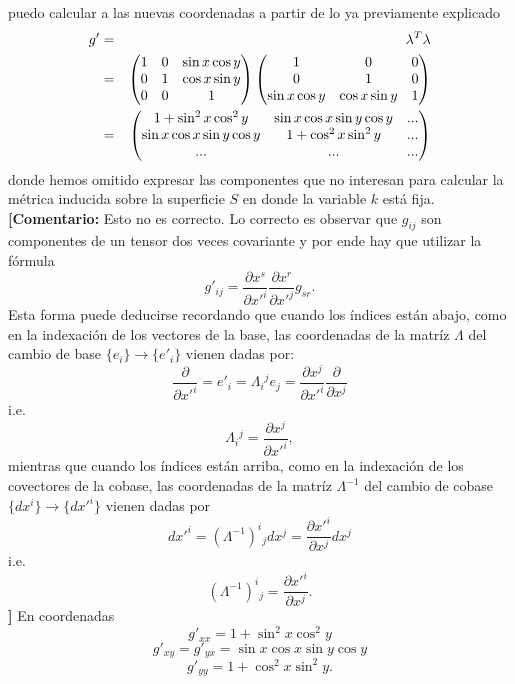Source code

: \documentclass[11pt,spanish]{article}
\newcommand{\comentario}[1]{{\color{red} {\bf [Comentario:} #1 {\bf ]}}}
\begin{document}
puedo calcular a las nuevas coordenadas a partir de lo ya previamente explicado
\begin{eqnarray}
g'
&=&
\lambda^T
\lambda
\notag
\\
&=&
\begin{pmatrix}
1 & 0 & \sin x\cos y\\
0 & 1 & \cos x\sin y\\
0 & 0 & 1
\end{pmatrix}
\begin{pmatrix}
1 & 0 & 0\\
0 & 1 & 0\\
\sin x\cos y & \cos x\sin y & 1
\end{pmatrix}
\notag
\\
&=&
\begin{pmatrix}
1+\sin^2 x\cos^2 y & \sin x\cos x\sin y\cos y & ... \\
\sin x\cos x\sin y\cos y & 1+\cos^2 x\sin^2 y & ... \\
... & ... & ... 
\end{pmatrix}
\notag
\end{eqnarray}
donde hemos omitido expresar las componentes que no interesan para calcular la m\'etrica inducida sobre la superficie $S$ en donde la variable $k$ est\'a fija.
\comentario{Esto no es correcto. Lo correcto es observar que $g_{ij}$ son componentes de un tensor dos veces covariante y por ende hay que utilizar la f\'ormula
$$
g'_{ij}
=
\frac{\partial x^s}{\partial x'^i}
\frac{\partial x^r}{\partial x'^j}
g_{sr}
.
$$
Esta forma puede deducirse recordando que cuando los \'indices est\'an abajo, como en la indexaci\'on de los vectores de la base, las coordenadas de la matr\'iz $\Lambda$ del cambio de base $\{e_i\} \to \{e'_i\}$ vienen dadas por:
$$
\frac{\partial}{\partial x'^i}
=
e'_i 
=
\Lambda_i{}^j e_j
=
\frac{\partial x^j}{\partial x'^i}
\frac{\partial}{\partial x^j}
$$
i.e. 
$$ 
\Lambda_i{}^j
=
\frac{\partial x^j}{\partial x'^i},
$$
mientras que cuando los \'indices est\'an arriba, como en la indexaci\'on de los covectores de la cobase, las coordenadas de la matr\'iz $\Lambda^{-1}$ del cambio de cobase $\{dx^i\} \to \{dx'^i\}$ vienen dadas por
$$
dx'^i 
= 
(\Lambda^{-1})^i{}_j 
dx^j 
= 
\frac{\partial x'^i}{\partial x^j} 
dx^j
$$
i.e. 
$$ 
(\Lambda^{-1})^i{}_j 
= 
\frac{\partial x'^i}{\partial x^j} 
.
$$
}
En coordenadas
$$
g'_{xx}
=
1+\sin^2 x\cos^2 y
$$
$$
g'_{xy}
=
g'_{yx}
=
\sin x\cos x\sin y\cos y
$$
$$
g'_{yy}
=
1+\cos^2 x\sin^2 y
.
$$

\vspace{0.5cm}
\end{document}
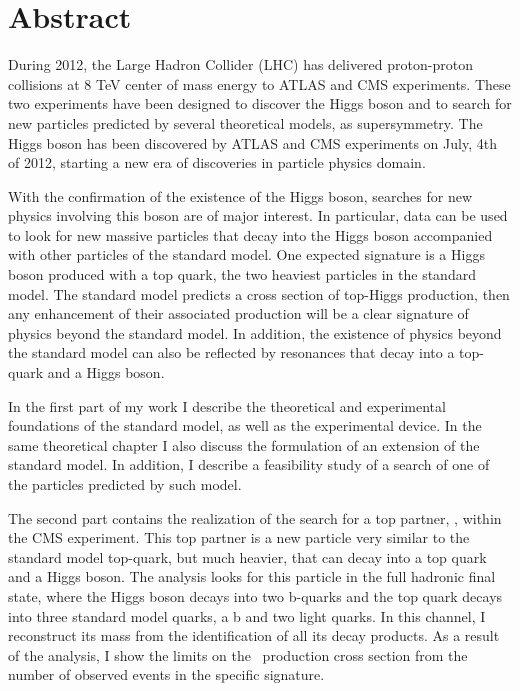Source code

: \begingroup
\let\clearpage\relax
\let\cleardoublepage\relax
\let\cleardoublepage\relax

\chapter*{Abstract}

During 2012, the Large Hadron Collider (LHC) has delivered proton-proton collisions at 8 TeV center of mass energy to ATLAS and CMS experiments. These two experiments have been designed to discover the Higgs boson and to search for new particles predicted by several theoretical models, as supersymmetry. The Higgs boson has been discovered by ATLAS and CMS experiments on July, 4th of 2012, starting a new era of discoveries in particle physics domain. %

With the confirmation of the existence of the Higgs boson, searches for new physics involving this boson are of major interest. In particular, data can be used to look for new massive particles that decay into the Higgs boson accompanied with other particles of the standard model. One expected signature is a Higgs boson produced with a top quark, the two heaviest particles in the standard model. The standard model predicts a cross section of top-Higgs production, then any enhancement of their associated production will be a clear signature of physics beyond the standard model. In addition, the existence of physics beyond the standard model can also be reflected by resonances that decay into a top-quark and a Higgs boson. 

In the first part of my work I describe the theoretical and experimental foundations of the standard model, as well as the experimental device. In the same theoretical chapter I also discuss the formulation of an extension of the standard model. In addition, I describe a feasibility study of a search of one of the particles predicted by such model.

The second part contains the realization of the search for a top partner, \Tp, within the CMS experiment. This top partner is a new particle very similar to the standard model top-quark, but much heavier, that can decay into a top quark and a Higgs boson. The analysis looks for this particle in the full hadronic final state, where the Higgs boson decays into two b-quarks and the top quark decays into three standard model quarks, a b and two light quarks. In this channel, I reconstruct its mass from the identification of all its decay products. As a result of the analysis, I show the limits on the \Tp~production cross section from the number of observed events in the specific signature.

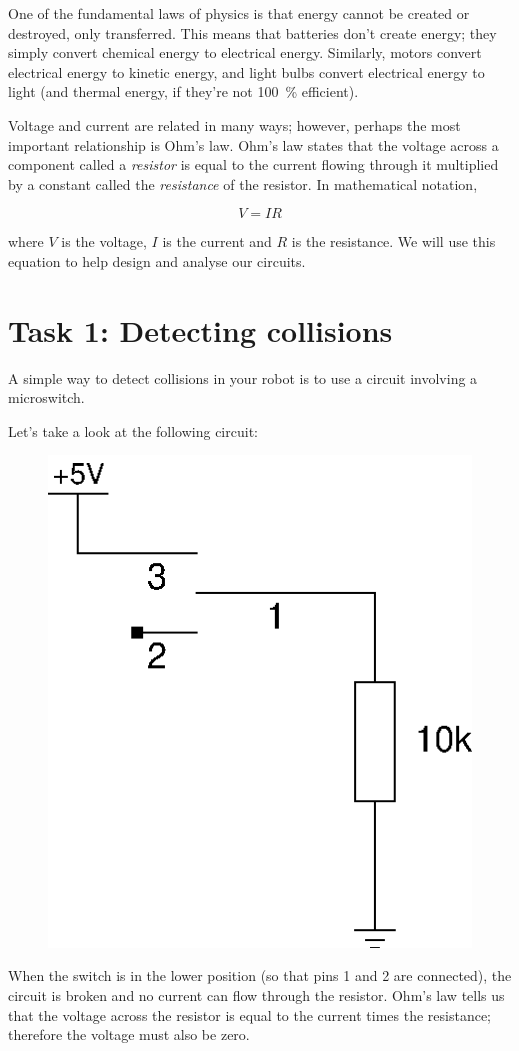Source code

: \documentclass{article}
\begin{document}
One of the fundamental laws of physics is that energy cannot be created or
destroyed, only transferred. This means that batteries don't create energy;
they simply convert chemical energy to electrical energy. Similarly, motors
convert electrical energy to kinetic energy, and light bulbs convert electrical
energy to light (and thermal energy, if they're not \SI{100}{\percent}
efficient).

Voltage and current are related in many ways; however, perhaps the most
important relationship is Ohm's law. Ohm's law states that the voltage across
a component called a \emph{resistor} is equal to the current flowing through it
multiplied by a constant called the \emph{resistance} of the resistor. In
mathematical notation,

\begin{equation*}
V = I R
\end{equation*}

where $V$ is the voltage, $I$ is the current and $R$ is the resistance. We will
use this equation to help design and analyse our circuits.

\section{Task 1: Detecting collisions}

A simple way to detect collisions in your robot is to use a circuit involving a
microswitch. 

Let's take a look at the following circuit:

\begin{figure}[h]
\centering
\includegraphics[width=.5\textwidth]{assets/fig/schem/switch}
\label{fig:schem:switch}
\end{figure}

When the switch is in the lower position (so that pins 1 and 2 are connected),
the circuit is broken and no current can flow through the resistor. Ohm's law
tells us that the voltage across the resistor is equal to the current times the
resistance; therefore the voltage must also be zero.
\end{document}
------------------------------------
Work request: Lines holding the word "standard" are the answer; copy each one from the records above.

Answer for this exercise:
With the confirmation of the existence of the Higgs boson, searches for new physics involving this boson are of major interest. In particular, data can be used to look for new massive particles that decay into the Higgs boson accompanied with other particles of the standard model. One expected signature is a Higgs boson produced with a top quark, the two heaviest particles in the standard model. The standard model predicts a cross section of top-Higgs production, then any enhancement of their associated production will be a clear signature of physics beyond the standard model. In addition, the existence of physics beyond the standard model can also be reflected by resonances that decay into a top-quark and a Higgs boson. 
In the first part of my work I describe the theoretical and experimental foundations of the standard model, as well as the experimental device. In the same theoretical chapter I also discuss the formulation of an extension of the standard model. In addition, I describe a feasibility study of a search of one of the particles predicted by such model.
The second part contains the realization of the search for a top partner, \Tp, within the CMS experiment. This top partner is a new particle very similar to the standard model top-quark, but much heavier, that can decay into a top quark and a Higgs boson. The analysis looks for this particle in the full hadronic final state, where the Higgs boson decays into two b-quarks and the top quark decays into three standard model quarks, a b and two light quarks. In this channel, I reconstruct its mass from the identification of all its decay products. As a result of the analysis, I show the limits on the \Tp~production cross section from the number of observed events in the specific signature.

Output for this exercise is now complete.